会議や連絡というときにofficeツールやメールを使うことが多くなったせいか、近頃は、人の手によって描かれた図や文字に出会うと、妙に艶めかしさを伴って迫ってくるような気がする。「肉筆」といい「肉声」といい、今さらながら何という生臭い表現かと思う。そのうちに、人前で声を発することや、文字や絵を書くことや、場合によっては考えを述べることに対してさえも、何か公序良俗に反することをしているような、微かな羞恥や罪悪感を伴うようになるのではないか。

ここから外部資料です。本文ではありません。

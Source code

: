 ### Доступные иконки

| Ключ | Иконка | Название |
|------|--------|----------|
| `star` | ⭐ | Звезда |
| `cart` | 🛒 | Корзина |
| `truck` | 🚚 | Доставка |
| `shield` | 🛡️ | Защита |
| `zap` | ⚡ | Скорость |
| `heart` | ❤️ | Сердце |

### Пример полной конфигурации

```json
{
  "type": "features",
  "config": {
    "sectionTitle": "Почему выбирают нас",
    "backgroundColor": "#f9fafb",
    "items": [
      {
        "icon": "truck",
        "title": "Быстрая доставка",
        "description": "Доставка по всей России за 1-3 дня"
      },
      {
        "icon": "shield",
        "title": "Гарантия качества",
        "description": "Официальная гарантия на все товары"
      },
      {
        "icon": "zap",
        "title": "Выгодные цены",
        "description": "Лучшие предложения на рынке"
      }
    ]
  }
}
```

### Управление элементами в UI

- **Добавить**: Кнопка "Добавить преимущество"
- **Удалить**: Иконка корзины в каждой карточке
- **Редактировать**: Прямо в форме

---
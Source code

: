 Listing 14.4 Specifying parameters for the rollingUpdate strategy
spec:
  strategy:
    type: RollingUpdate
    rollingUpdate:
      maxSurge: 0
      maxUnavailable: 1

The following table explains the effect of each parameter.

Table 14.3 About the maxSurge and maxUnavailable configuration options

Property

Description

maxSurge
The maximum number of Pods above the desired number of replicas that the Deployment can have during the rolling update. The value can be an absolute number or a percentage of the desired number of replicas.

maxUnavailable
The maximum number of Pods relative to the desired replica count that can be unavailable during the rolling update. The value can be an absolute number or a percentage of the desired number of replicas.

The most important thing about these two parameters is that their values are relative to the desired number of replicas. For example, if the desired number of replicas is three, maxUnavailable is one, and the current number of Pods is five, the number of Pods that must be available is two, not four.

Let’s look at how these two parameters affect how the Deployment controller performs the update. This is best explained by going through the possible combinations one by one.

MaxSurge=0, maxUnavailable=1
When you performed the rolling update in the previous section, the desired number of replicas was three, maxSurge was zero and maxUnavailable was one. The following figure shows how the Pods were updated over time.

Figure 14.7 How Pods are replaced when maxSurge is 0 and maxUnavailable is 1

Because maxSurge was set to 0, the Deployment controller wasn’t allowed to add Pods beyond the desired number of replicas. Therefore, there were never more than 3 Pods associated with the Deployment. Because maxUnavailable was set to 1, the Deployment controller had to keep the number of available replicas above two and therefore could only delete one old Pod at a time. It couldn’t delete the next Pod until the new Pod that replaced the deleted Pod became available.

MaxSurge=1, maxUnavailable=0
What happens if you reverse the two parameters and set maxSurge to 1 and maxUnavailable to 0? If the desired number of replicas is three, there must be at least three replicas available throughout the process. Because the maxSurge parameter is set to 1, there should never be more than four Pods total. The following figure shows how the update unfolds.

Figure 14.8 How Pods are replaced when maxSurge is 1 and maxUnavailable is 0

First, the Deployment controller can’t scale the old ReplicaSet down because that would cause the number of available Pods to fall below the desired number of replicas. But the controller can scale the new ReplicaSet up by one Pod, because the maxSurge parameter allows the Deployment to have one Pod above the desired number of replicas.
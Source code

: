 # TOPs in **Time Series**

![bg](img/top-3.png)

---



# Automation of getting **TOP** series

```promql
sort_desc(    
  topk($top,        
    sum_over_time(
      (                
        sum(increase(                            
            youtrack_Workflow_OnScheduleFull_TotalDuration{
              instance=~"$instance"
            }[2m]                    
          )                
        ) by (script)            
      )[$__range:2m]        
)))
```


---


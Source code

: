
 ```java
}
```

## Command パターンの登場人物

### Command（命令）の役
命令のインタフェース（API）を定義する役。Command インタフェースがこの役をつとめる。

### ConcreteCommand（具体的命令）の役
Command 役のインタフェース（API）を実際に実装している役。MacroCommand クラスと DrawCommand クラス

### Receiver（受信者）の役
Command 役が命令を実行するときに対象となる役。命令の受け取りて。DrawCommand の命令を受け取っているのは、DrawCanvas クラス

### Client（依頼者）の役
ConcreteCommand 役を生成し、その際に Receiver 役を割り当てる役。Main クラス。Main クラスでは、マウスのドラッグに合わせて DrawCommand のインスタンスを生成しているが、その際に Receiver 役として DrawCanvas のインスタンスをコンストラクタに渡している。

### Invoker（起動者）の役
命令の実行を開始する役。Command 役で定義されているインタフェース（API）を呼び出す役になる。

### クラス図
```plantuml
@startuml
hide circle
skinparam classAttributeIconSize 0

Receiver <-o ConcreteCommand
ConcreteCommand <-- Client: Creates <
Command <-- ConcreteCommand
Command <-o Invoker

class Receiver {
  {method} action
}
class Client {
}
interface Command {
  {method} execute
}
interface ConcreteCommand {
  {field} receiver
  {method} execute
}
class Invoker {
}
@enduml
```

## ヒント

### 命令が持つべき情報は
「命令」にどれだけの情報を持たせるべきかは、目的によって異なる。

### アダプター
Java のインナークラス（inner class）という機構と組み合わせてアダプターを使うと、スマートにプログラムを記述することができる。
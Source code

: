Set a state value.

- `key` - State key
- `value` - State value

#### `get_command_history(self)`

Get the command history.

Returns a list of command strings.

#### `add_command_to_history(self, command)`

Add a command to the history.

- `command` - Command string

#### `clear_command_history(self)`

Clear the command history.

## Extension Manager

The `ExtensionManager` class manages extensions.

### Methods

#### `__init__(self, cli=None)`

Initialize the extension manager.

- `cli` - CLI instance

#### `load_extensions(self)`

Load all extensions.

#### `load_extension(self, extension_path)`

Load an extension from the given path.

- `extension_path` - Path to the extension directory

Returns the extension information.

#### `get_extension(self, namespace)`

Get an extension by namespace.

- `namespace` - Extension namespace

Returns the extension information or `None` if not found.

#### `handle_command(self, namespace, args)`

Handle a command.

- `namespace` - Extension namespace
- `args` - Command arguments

「殿方の前ですよ、キーボードをお使いなさい」と、たしなめたりとか。「と、隣の部屋のホワイトボード使っていいから。図を描いて考えてみるといいよ。だ、大丈夫、誰も見ないから……」俯いてメガネを上げる仕草をしたり。まあ、いいか。楽しそうだな。まあ、いいか。
そうすると遠くない将来には、ダースベーダーのマスクのようなものがファッションアイテムとして普通に売られるようになるかも知れないな。ビジネスチャンスがこんなところに転がっていたか。とりあえず女性用マスクの開発に着手しよう……などと思っていたら、最近は伊達マスクとかいうものが流行っているらしい。まあ、いいか。